9. The method for identifying the impedance of a new energy unit in a completely black box considering phase angle correction according to claim 6, characterized in that, S3 includes: The Adam optimizer is used, and the initial learning rate, learning rate decay strategy, mini-batch sample size, and maximum number of iterations are set. The deep feedforward neural network is trained using the training set. During the training process, the mean squared error is calculated periodically using the validation set according to the preset training batch. If the mean squared error corresponding to the validation set does not decrease for a preset number of consecutive times, the training is terminated early, and the model parameters with the smallest mean squared error in the validation set are saved as the optimal model parameters, thus obtaining the trained deep neural network.

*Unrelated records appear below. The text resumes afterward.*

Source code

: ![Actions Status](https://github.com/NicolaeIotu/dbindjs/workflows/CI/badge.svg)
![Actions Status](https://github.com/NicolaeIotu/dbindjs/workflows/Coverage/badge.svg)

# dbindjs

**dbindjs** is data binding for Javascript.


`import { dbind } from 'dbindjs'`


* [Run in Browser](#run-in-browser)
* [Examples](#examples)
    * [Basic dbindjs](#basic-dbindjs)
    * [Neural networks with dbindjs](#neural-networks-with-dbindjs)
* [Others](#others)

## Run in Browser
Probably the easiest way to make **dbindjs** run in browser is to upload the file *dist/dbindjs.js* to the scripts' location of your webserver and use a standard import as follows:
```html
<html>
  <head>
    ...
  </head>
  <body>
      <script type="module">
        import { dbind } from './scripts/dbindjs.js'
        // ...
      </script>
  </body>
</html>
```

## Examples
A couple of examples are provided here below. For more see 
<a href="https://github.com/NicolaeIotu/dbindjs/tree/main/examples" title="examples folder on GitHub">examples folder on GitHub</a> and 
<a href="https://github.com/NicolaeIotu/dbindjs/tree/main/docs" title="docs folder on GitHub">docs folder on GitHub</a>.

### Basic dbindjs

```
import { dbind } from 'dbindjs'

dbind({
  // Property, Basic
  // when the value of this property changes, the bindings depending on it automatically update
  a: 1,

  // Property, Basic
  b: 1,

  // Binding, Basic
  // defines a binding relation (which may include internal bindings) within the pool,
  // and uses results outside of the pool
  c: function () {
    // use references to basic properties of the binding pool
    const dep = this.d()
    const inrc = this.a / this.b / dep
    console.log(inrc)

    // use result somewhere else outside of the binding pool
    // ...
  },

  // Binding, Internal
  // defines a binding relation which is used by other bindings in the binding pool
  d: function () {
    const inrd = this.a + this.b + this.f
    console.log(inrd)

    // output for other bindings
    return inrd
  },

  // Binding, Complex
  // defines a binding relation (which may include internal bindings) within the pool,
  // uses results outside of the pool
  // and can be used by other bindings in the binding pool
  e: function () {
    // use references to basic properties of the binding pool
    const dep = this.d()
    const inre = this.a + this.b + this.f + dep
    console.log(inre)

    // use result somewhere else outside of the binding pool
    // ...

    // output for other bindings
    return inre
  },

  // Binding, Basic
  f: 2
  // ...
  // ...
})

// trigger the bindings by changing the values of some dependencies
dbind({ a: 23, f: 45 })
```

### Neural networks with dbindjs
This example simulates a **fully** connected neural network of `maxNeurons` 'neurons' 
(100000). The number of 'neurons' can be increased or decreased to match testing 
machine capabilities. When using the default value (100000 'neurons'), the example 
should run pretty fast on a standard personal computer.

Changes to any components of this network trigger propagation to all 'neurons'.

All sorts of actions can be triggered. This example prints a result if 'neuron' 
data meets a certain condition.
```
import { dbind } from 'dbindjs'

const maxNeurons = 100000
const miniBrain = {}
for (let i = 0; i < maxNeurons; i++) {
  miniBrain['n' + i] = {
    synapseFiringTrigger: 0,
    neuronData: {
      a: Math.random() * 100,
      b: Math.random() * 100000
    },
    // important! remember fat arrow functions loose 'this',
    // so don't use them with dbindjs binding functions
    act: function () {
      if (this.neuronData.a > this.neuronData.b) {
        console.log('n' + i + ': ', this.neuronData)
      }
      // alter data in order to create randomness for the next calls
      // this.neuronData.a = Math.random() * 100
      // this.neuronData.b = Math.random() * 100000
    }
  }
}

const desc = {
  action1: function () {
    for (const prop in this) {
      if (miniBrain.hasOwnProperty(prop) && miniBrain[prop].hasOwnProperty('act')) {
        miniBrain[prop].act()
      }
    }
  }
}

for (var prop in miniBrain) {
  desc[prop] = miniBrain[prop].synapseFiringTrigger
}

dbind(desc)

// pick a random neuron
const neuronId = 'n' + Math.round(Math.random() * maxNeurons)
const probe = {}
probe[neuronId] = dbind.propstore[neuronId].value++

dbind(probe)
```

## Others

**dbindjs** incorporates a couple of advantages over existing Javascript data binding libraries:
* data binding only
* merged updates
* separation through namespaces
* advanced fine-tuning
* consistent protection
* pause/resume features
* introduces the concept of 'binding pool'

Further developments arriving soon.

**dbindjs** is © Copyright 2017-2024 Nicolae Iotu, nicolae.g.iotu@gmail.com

10. A black-box impedance identification system for new energy generating units considering phase angle correction, characterized in that, The all-black-box impedance identification method for new energy generating units considering phase angle correction, applicable to any one of claims 1-9, includes: The data acquisition module is used to acquire real-time characteristic data of the new energy unit under the current operating conditions. The real-time characteristic data includes the frequency, operating parameters and dq axis electrical quantities of the new energy unit. The impedance identification module is used to input the real-time feature data into a trained deep feedforward neural network for forward inference to obtain the real and imaginary parts of the positive-sequence impedance and the real and imaginary parts of the negative-sequence impedance of the new energy unit at the corresponding frequency point. The data processing correction module is used to obtain the positive sequence impedance amplitude and positive sequence impedance phase angle at the corresponding frequency point based on the real and imaginary parts of the positive sequence impedance, and to obtain the negative sequence impedance amplitude and negative sequence impedance phase angle at the corresponding frequency point based on the real and imaginary parts of the negative sequence impedance; and to correct the positive sequence impedance phase angle corresponding to the frequency point where the positive sequence impedance amplitude is lower than a preset threshold using linear interpolation to obtain the corrected positive sequence impedance phase angle. The impedance characteristic acquisition module is used to obtain the impedance amplitude-frequency and phase-frequency characteristics of the new energy unit based on the positive sequence impedance amplitude, the corrected positive sequence impedance phase angle, the negative sequence impedance amplitude, and the negative sequence impedance phase angle at each frequency point under the current operating conditions.